Sur la motion de rejet préalable, je suis saisie par le groupe radical, républicain, démocrate et progressiste d’une demande de scrutin public.
Le scrutin est annoncé dans l’enceinte de l’Assemblée nationale.
La parole est à M. Arnaud Richard, pour le groupe de l’Union des démocrates et indépendants.
Sourires.
Merci ! J’aurai donc convaincu une partie du groupe socialiste !
Je constate tout d’abord que l’unité de la majorité n’a pas duré longtemps : le temps d’un apéritif ! Elle est déjà mise à mal ce matin, avant même le déjeuner. Voyez comme cela va vite !
Cette motion de rejet ne m’a pas convaincu, cher collègue Da Silva. Nous voterons contre cette proposition de loi mais, par respect pour l’expression démocratique, il me semble que cette motion de rejet n’est pas de bon aloi. Nous voterons donc contre, afin que le vote démocratique puisse s’exprimer ensuite.

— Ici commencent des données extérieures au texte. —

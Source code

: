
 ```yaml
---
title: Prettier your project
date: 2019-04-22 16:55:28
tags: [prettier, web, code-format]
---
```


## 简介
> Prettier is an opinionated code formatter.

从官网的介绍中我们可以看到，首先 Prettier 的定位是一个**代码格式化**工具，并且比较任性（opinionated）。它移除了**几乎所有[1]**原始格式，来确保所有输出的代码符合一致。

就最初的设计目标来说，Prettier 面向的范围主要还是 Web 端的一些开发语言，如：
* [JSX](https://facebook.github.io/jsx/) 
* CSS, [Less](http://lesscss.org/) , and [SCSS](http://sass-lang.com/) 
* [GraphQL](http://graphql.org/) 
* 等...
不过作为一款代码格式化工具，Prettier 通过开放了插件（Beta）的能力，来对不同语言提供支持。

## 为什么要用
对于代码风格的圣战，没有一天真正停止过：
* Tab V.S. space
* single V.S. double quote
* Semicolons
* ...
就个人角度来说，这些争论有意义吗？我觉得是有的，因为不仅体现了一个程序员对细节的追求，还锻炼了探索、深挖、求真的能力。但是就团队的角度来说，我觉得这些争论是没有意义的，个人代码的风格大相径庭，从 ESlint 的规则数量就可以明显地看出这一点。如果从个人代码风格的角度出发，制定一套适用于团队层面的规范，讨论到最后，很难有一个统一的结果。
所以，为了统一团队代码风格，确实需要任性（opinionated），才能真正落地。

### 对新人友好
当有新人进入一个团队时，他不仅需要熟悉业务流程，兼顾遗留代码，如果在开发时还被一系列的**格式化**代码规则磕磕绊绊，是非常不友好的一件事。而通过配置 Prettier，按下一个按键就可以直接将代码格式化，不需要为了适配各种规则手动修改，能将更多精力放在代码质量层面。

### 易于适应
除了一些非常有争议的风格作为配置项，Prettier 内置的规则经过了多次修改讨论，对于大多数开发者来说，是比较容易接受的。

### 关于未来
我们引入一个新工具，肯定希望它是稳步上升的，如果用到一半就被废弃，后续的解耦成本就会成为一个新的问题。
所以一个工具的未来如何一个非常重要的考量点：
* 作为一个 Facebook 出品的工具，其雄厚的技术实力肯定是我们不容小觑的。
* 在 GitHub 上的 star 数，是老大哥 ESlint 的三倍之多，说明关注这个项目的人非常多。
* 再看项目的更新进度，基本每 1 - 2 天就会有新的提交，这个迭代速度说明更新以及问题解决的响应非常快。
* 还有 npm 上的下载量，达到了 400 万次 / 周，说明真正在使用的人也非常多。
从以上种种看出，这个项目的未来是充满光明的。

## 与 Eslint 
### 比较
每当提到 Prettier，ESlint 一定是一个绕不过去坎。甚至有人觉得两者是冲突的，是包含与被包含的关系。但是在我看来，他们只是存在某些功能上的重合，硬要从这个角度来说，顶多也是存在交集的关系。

Applaudissements sur les bancs du groupe RRDP.
Sans suspense, nous voterons contre cette motion de rejet, pour un certain nombre de raisons. Si vous avez eu raison de souligner qu’il y avait eu un petit assouplissement concernant le droit d’option, il reste néanmoins très insuffisant pour nous.
D’autre part, j’ai bien entendu les propos de M. Denaja sur le référendum : c’est une idée intéressante, sauf que quand l’ancien président du conseil général de la Loire-Atlantique, Patrick Mareschal, a demandé un tel référendum, le préfet ne l’a pas autorisé à l’organiser, au motif qu’un département ne pouvait pas décider des limites des régions.
J’aurais pour ma part aimé que ce référendum ait lieu.
Quant à la « métropolisation », accélérateur ou aspirateur, nous en reparlerons, mais je suis assez réticent face à tout ce qui est métropolisation.
Applaudissements sur les bancs des groupes écologiste et RRDP.
La parole est à M. Stéphane Saint-André, pour le groupe radical, républicain, démocrate et progressiste.
L’assouplissement du droit d’option départemental est un combat de longue date de notre collègue et ami Jacques Krabal, et ce combat est partagé par plusieurs de nos collègues sur tous les bancs de cet hémicycle. Il nous paraît en effet impensable de ne pas prendre en compte les volontés exprimées par les habitants d’un département et relayées par les élus locaux.
Nous l’avons déjà dit : nous ne souscrivons pas aux arguments selon lesquels la stabilité administrative et territoriale de nos collectivités risquerait d’être remise en cause par notre proposition de loi, et selon lesquels il faudrait laisser la loi du 16 janvier 2015 produire ses effets avant de légiférer de nouveau dans le même domaine. Il nous semble en effet essentiel de rectifier rapidement le mécanisme du droit d’option : ce que le législateur a fait, le législateur peut le défaire.
Je tiens à souligner que l’engagement du rapporteur n’est pas seulement celui d’un élu souhaitant faire droit à des spécificités locales et à la défense d’un territoire particulier : beaucoup de départements sont concernés. Ce à quoi notre rapporteur aspire, c’est surtout à assurer la victoire de la démocratie.
Vous l’aurez donc compris, le groupe RRDP votera contre cette motion de rejet préalable.
La parole est à M. Sébastien Denaja, pour le groupe socialiste, républicain et citoyen.
Pour être tout à fait clair, y compris pour ceux de nos collègues du groupe SRC qui font preuve d’un enthousiasme soudain pour cette question du droit d’option, je tiens à dire que le groupe SRC votera pour l’adoption de cette motion de rejet présentée par son président Bruno Le Roux !
Sourires.
Il est procédé au scrutin.
Voici le résultat du scrutin :
Nombre de votants: 46 Nombre de suffrages exprimés: 46 Majorité absolue: 24 Pour l’adoption: 26 contre: 20 (La motion de rejet préalable est adoptée.)
L’Assemblée ayant adopté la motion de rejet préalable, la proposition de loi est rejetée. Il n’y aura pas lieu de procéder au vote solennel décidé par la conférence des présidents.
Prochaine séance, cet après-midi, à quinze heures :
Proposition de loi relative aux connaissances linguistiques des candidats francophones à la naturalisation.
La séance est levée.
La séance est levée à douze heures quarante-cinq.